- Minden Location within the state of West Virginia Minden Minden (the United States)
- Coordinates: 37°58′33″N 81°7′10″W﻿ / ﻿37.97583°N 81.11944°W
- Country: United States
- State: West Virginia
- County: Fayette

Area
- • Total: 0.494 sq mi (1.28 km^{2})
- • Land: 0.494 sq mi (1.28 km^{2})
- • Water: 0 sq mi (0 km^{2})
- Elevation: 1,568 ft (478 m)

Population (2010)
- • Total: 250
- • Density: 510/sq mi (200/km^{2})
- Time zone: UTC-5 (Eastern (EST))
- • Summer (DST): UTC-4 (EDT)
- ZIP code: 25879
- Area code: 304

= Minden, West Virginia =

Minden is a census-designated place (CDP) in Fayette County, West Virginia, United States. As of the 2010 census, its population was 250. It has possessed a post office since 1905.

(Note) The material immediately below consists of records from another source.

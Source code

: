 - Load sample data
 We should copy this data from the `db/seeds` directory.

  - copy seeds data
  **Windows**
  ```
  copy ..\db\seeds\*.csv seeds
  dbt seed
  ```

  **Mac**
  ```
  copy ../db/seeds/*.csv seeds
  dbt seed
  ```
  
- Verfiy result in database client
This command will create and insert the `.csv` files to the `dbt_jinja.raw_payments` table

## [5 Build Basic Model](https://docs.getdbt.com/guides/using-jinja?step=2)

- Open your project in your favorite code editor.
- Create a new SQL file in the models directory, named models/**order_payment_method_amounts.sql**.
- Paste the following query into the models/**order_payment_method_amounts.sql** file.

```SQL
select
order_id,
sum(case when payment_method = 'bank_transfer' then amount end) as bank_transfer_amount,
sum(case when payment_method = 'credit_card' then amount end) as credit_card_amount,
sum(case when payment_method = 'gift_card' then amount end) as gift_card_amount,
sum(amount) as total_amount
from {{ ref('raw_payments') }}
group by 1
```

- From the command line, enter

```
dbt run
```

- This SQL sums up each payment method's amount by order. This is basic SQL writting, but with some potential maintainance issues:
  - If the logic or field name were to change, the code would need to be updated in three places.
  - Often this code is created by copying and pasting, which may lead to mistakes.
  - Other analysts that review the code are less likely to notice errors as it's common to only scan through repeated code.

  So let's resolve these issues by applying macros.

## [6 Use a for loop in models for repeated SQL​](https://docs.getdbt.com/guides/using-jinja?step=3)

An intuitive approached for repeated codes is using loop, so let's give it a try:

The community was named after Minden, Germany, the native town of a local coal-mining official. The Arbuckle creek runs through Minden.

==History==
In 1984, the West Virginia Division of Natural Resources reported PCB transformers at Shaffer Mine, which is on land owned by Berwind Land Co to the EPA. Soil samples from the old Shaffer mine showed PCB levels of 250,000 parts per million (ppm) and the EPA declared it a Superfund Site. There were two clean-ups one in the 1980s and in 1992, including sealing of one part of the mine site. The United States Occupational Safety and Health Administration nevertheless did not monitor employee exposure to PCB. A local doctor said that already in the 1980s he had told EPA agents that he believed PCB exposure was causing a higher number of cancer.

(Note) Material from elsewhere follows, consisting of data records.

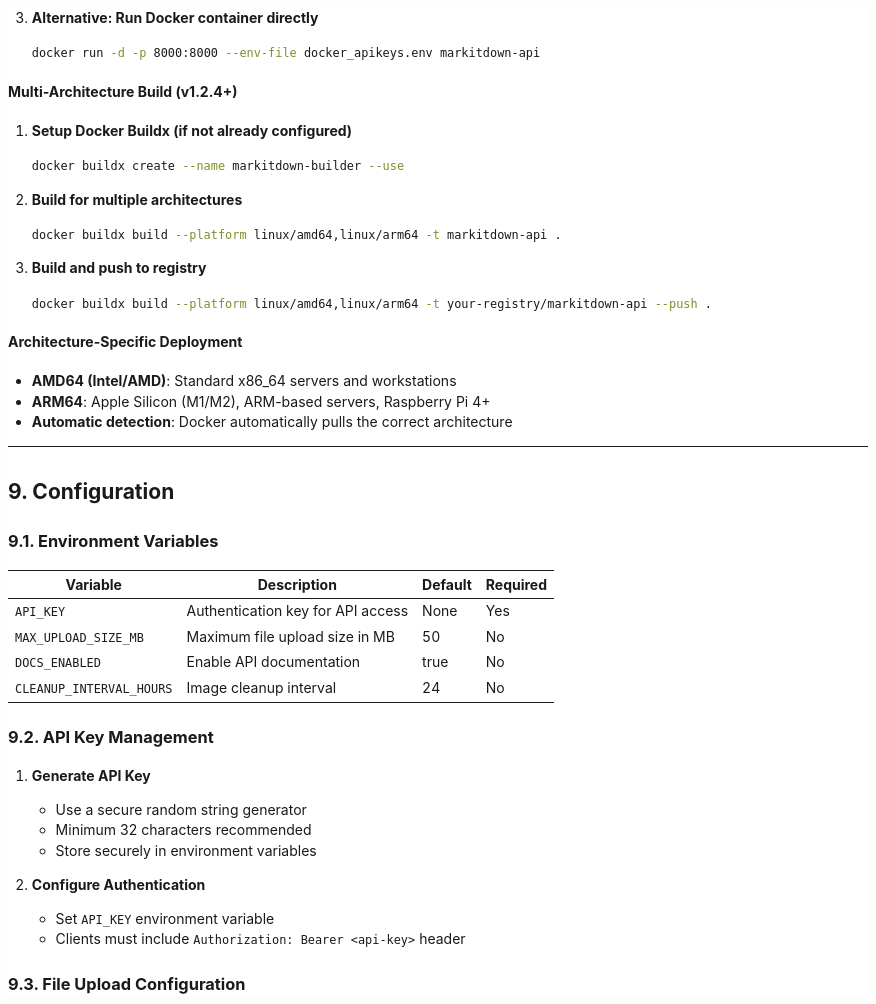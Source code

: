 3. **Alternative: Run Docker container directly**
   ```bash
   docker run -d -p 8000:8000 --env-file docker_apikeys.env markitdown-api
   ```

#### Multi-Architecture Build (v1.2.4+)
1. **Setup Docker Buildx (if not already configured)**
   ```bash
   docker buildx create --name markitdown-builder --use
   ```

2. **Build for multiple architectures**
   ```bash
   docker buildx build --platform linux/amd64,linux/arm64 -t markitdown-api .
   ```

3. **Build and push to registry**
   ```bash
   docker buildx build --platform linux/amd64,linux/arm64 -t your-registry/markitdown-api --push .
   ```

#### Architecture-Specific Deployment
- **AMD64 (Intel/AMD)**: Standard x86_64 servers and workstations
- **ARM64**: Apple Silicon (M1/M2), ARM-based servers, Raspberry Pi 4+
- **Automatic detection**: Docker automatically pulls the correct architecture

---

## 9. Configuration

### 9.1. Environment Variables

| Variable | Description | Default | Required |
|----------|-------------|---------|----------|
| `API_KEY` | Authentication key for API access | None | Yes |
| `MAX_UPLOAD_SIZE_MB` | Maximum file upload size in MB | 50 | No |
| `DOCS_ENABLED` | Enable API documentation | true | No |
| `CLEANUP_INTERVAL_HOURS` | Image cleanup interval | 24 | No |

### 9.2. API Key Management

1. **Generate API Key**
   - Use a secure random string generator
   - Minimum 32 characters recommended
   - Store securely in environment variables

2. **Configure Authentication**
   - Set `API_KEY` environment variable
   - Clients must include `Authorization: Bearer <api-key>` header

### 9.3. File Upload Configuration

In 2015, the community was annexed into the city of Oak Hill to acquire and upgrade the failing Arbuckle Public Service District. After a lengthy court battle, the annexation was upheld on November 18, 2016 by the West Virginia Supreme Court of Appeals. The Public Service District had been discharging sewage into Arbuckle Creek, investigated for loss and misappropriation of funds, and defaulted on bonds to the United States Department of Agriculture.

In June 2017, the EPA started sampling soil because of a higher than expected frequency of cancers. More than 30 percent of residents have been diagnosed with a form of cancer (80% per Men's Health, Jan/Feb 2020), and 100 people who have lived or live in Minden have reported that one or more family members have been cancer patients. Some have multiple myeloma, a very aggressive blood cancer.